# How to load the Tokenizer class in Keras

In [4]:

from tensorflow.keras.preprocessing.text import Tokenizer
from tensorflow.python.client import device_lib
import tensorflow

In [5]:
print ("Current keras version: ", tensorflow.keras.__version__)
print ("Available resources: ", device_lib.list_local_devices())

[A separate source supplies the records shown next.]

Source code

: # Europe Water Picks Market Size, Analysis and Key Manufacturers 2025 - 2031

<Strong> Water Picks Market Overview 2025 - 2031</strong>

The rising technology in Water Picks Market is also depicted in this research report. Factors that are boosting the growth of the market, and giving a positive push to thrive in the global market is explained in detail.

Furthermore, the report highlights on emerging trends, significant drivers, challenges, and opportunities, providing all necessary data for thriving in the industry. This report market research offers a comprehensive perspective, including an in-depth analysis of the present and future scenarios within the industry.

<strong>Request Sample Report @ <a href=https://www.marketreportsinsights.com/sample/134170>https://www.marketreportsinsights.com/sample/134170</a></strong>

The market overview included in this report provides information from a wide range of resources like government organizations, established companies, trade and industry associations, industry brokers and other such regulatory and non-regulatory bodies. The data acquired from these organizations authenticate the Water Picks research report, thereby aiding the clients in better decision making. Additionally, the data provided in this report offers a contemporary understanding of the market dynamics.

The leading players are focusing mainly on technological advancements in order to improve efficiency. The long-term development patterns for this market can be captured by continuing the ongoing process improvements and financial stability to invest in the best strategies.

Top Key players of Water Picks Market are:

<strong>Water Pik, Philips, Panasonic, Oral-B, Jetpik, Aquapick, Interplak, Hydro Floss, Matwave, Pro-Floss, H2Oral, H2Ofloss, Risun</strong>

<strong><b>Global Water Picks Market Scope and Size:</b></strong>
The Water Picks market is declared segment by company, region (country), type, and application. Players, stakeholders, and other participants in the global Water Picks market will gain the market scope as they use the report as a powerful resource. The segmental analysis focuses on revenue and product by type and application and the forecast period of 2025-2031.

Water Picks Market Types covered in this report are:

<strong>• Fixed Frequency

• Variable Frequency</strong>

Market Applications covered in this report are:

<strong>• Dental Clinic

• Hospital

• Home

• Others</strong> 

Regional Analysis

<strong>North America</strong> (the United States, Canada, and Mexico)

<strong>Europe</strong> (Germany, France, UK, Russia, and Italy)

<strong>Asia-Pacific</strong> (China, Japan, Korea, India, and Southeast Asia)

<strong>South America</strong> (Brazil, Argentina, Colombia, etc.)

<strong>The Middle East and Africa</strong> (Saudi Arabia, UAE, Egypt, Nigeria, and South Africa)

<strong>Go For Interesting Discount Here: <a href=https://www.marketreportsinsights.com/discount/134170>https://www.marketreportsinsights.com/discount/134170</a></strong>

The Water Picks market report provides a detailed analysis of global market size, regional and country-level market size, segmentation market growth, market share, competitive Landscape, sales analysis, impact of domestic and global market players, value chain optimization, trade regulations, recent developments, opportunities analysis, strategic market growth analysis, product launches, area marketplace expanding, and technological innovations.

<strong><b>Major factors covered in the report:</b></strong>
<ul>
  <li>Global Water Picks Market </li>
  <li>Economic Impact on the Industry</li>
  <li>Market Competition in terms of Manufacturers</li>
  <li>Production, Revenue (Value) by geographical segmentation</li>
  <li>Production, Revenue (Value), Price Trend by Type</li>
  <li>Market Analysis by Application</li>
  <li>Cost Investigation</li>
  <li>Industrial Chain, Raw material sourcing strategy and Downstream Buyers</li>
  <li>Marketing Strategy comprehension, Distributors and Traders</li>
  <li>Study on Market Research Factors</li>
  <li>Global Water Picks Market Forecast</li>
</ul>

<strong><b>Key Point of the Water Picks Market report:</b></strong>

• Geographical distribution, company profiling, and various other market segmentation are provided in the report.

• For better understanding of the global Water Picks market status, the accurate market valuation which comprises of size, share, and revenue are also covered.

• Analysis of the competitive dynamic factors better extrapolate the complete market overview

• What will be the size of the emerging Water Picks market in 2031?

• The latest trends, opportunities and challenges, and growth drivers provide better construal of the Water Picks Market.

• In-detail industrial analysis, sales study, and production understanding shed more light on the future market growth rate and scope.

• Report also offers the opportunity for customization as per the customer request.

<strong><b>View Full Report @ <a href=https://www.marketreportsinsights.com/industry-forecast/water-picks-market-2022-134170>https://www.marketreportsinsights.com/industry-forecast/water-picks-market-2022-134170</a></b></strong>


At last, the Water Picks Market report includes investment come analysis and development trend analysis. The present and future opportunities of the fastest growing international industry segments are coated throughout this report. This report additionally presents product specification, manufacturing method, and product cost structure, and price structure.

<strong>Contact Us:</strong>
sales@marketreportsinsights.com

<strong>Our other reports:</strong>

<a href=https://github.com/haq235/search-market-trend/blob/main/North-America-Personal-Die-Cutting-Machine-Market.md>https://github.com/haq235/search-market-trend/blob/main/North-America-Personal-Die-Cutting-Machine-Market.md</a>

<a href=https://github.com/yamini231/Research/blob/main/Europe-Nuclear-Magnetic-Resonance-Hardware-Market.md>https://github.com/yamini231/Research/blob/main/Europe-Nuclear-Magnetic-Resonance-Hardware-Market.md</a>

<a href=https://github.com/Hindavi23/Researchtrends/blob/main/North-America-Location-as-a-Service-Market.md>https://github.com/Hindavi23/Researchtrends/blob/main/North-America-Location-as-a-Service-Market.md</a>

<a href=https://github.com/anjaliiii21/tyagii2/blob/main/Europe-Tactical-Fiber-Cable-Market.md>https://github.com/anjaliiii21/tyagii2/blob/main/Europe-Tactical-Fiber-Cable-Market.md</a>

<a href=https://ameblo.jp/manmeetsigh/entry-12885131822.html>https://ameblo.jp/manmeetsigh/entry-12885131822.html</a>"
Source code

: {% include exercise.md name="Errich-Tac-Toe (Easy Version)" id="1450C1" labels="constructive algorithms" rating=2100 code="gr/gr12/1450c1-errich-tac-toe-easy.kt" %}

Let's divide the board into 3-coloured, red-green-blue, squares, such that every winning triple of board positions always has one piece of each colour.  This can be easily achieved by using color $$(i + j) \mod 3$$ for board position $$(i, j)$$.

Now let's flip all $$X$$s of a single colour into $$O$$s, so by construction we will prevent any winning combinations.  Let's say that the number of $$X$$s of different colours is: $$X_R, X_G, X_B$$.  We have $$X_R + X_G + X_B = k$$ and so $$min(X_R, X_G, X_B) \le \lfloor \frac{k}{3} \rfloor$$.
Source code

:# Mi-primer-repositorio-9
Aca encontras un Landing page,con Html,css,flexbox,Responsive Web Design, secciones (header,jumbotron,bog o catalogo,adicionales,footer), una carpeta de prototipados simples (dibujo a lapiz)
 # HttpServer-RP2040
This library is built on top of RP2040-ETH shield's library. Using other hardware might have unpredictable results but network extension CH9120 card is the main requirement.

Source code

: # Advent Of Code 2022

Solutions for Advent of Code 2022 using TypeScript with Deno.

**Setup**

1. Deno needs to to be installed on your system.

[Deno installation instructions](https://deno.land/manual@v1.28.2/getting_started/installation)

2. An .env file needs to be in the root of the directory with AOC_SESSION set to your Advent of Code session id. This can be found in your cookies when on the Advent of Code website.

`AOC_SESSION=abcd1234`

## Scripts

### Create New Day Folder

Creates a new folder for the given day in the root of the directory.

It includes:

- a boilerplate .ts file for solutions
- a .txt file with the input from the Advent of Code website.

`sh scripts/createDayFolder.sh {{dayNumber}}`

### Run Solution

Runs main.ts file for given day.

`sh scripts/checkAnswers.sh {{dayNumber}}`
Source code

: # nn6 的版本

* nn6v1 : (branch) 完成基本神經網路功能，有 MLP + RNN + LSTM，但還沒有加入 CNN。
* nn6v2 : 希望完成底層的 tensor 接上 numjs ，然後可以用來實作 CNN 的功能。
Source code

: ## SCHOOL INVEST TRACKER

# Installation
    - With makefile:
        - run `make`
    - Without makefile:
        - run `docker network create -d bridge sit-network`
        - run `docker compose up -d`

Current keras version:  2.8.0
Available resources:  [name: "/device:CPU:0"
device_type: "CPU"
memory_limit: 268435456
locality {
}
incarnation: 4088150603172129951
xla_global_id: -1
]


**How to transform texts to IDs. IDs are assigned based on frequency, i.e., the most common words will receive ID #1**

In [6]:
tokenizer = Tokenizer()
texts = ["Alice was beginning to get very tired of sitting by her sister on the bank, and of having nothing to do.", 
         "So she was considering in her own mind (as well as she could, for the hot day made her feel very sleepy and stupid).",
         "There was nothing so VERY remarkable in that; nor did Alice think it so VERY much out of the way to hear the Rabbit say to itself."]
tokenizer.fit_on_texts(texts) #It trains a tokenizer given a list of texts

texts2ids = tokenizer.texts_to_sequences(texts) #Tokenizes the texts, and transform them into IDs
print ("Texts as IDs:", texts2ids)
ids2texts = tokenizer.sequences_to_texts(texts2ids)
print ("IDs back to texts:", ids2texts)



Texts as IDs: [[8, 4, 14, 1, 15, 2, 16, 5, 17, 18, 6, 19, 20, 3, 21, 9, 5, 22, 10, 1, 23], [7, 11, 4, 24, 12, 6, 25, 26, 13, 27, 13, 11, 28, 29, 3, 30, 31, 32, 6, 33, 2, 34, 9, 35], [36, 4, 10, 7, 2, 37, 12, 38, 39, 40, 8, 41, 42, 7, 2, 43, 44, 5, 3, 45, 1, 46, 3, 47, 48, 1, 49]]
IDs back to texts: ['alice was beginning to get very tired of sitting by her sister on the bank and of having nothing to do', 'so she was considering in her own mind as well as she could for the hot day made her feel very sleepy and stupid', 'there was nothing so very remarkable in that nor did alice think it so very much out of the way to hear the rabbit say to itself']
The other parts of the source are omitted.